Our Families

Families are the No. 1 fans of our Special Olympics athletes. They give the type of love, support and encouragement that no one else can. Special Olympics is a support network that brings families together in a caring, positive way -- and that makes the cheers for our athletes even louder.

A mom gives a hug to two happy athletes at once

Smiles All Around. A mom gives a hug to two Special Olympics athletes at once.

Among Friends

At Special Olympics competitions and events, family members are among friends – and feel at home. They watch with pride as their child, sibling, cousin, grandchild, aunt or uncle find success and joy.

They are also among people who really understand. Because even family members can be unaware of all that their child or relative with an intellectual disability can do.

A mother in Great Britain says families are part of the team -- working together to make it all happen. "Everyone in the programme accepts each other without question. Everyone works as a team supporting each other." She says her son has made great strides since joining Special Olympics. "I know this has meant a great deal to him and, as a mum, to watch Jamie achieve and believe in himself is just wonderful." 


About Intellectual Disability

Special Olympics is a global movement of people who want to improve the lives of people with intellectual disabilities. But what are intellectual disabilities? Learn More

Building Communities

Many family members become spokespeople or volunteers, coaches, fund-raisers and officials – giving them an important voice in Special Olympics.

Families are also an essential link to the community and wider support for our movement. By joining the Family Support Network, becoming a volunteer, and leading the expansion of Young Athletes, Special Olympics family members can really make a difference.

Families build communities by volunteering at athletic trainings, sharing links and information, talking online via a global network and serving in leadership roles. For every family member who gets involved, Special Olympics has a reason to celebrate.


Stories About Our Families


July 21, 2014 | North America: Tennessee

Special Olympics changed a life!

By Betsy Gentry

On the way home from the Special Olympics Games,Bryan Gentry kept talking about how he loved working with the Special Olympic athletes. He had tasted something far more rewarding than the thrill of victory.View Story Special Olympics changed Bryan Gentry's life!

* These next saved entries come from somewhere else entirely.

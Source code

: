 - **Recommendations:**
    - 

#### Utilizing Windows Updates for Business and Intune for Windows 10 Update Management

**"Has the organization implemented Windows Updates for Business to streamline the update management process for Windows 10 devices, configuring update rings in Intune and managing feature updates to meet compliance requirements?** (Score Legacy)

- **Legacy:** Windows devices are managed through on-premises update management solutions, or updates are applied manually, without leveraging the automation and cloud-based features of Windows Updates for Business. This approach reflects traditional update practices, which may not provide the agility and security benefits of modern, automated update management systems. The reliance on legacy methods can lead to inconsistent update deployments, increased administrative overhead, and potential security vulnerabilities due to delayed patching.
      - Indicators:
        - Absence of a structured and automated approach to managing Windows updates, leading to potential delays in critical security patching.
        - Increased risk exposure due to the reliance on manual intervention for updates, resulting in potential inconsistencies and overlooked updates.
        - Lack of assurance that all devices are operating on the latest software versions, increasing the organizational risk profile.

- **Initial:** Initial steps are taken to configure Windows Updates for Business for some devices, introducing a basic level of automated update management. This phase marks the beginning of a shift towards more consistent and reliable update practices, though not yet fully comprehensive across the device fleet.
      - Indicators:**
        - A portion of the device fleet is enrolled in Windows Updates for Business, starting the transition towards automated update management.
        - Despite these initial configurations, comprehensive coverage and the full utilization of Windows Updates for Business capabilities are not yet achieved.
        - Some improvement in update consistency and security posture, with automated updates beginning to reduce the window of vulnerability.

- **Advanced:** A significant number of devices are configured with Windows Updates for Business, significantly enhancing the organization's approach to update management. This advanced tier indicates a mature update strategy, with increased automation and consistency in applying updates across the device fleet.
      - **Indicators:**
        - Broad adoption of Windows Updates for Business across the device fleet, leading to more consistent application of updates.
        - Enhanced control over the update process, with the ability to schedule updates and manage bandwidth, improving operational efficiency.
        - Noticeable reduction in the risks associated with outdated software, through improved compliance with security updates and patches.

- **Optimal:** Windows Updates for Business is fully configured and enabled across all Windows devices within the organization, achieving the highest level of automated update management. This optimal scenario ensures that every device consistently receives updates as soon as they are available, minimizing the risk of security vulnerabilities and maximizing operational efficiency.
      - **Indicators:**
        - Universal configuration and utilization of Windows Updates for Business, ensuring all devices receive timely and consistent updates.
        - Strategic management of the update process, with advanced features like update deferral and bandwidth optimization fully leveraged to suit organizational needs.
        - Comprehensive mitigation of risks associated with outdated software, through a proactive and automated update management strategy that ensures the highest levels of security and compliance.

In 1999 Bryan’s daughter, Brooke, was a senior in high school working as a peer tutor in a special education class at Bradley Central High School, Cleveland, Tennessee. Brooke was planning her future and helping special needs students was her passion. She also loved working with the Special Olympics. One day Brooke received a brochure regarding the International Special Olympics Games being held at Raleigh, North Carolina, close to Bryan’s hometown. The family decided to take our family vacation and be volunteers at Special Olympics Games. Brooke played tennis so the family signed up to work the tennis venue in North Carolina. When they arrived at the tennis courts, Brooke was assigned to work with the players and assigned Bryan and Betsy to help with parking. After about 15 minutes working in the parking lot, Bryan said, ‘I do not want to be with cars. I want to be with people.’ So he ran and jumped on the tennis court with Brooke and started helping her. On the way home he kept talking about how he loved working with the Special Olympic athletes! People had asked him is this your job? Bryan said, ‘No. I’m in the business world.” He had tasted something far more rewarding than the thrill of victory, Bryan found himself drawn to a lifestyle of sacrifice unlike anything he ever experienced in all his years as a businessman. When the family returned home, Bryan made a life changing decision. He quit the business world and began working with special needs students. First as a social worker, then principal of a private school for adults with disabilities and after retirement he founded, FRIDAY NIGHT LIGHTS, a recreational activity for adults with disabilities. Bryan wanted to provide his extended family with a social outlet on Friday nights, which was as much about showing love as it was about filling a need.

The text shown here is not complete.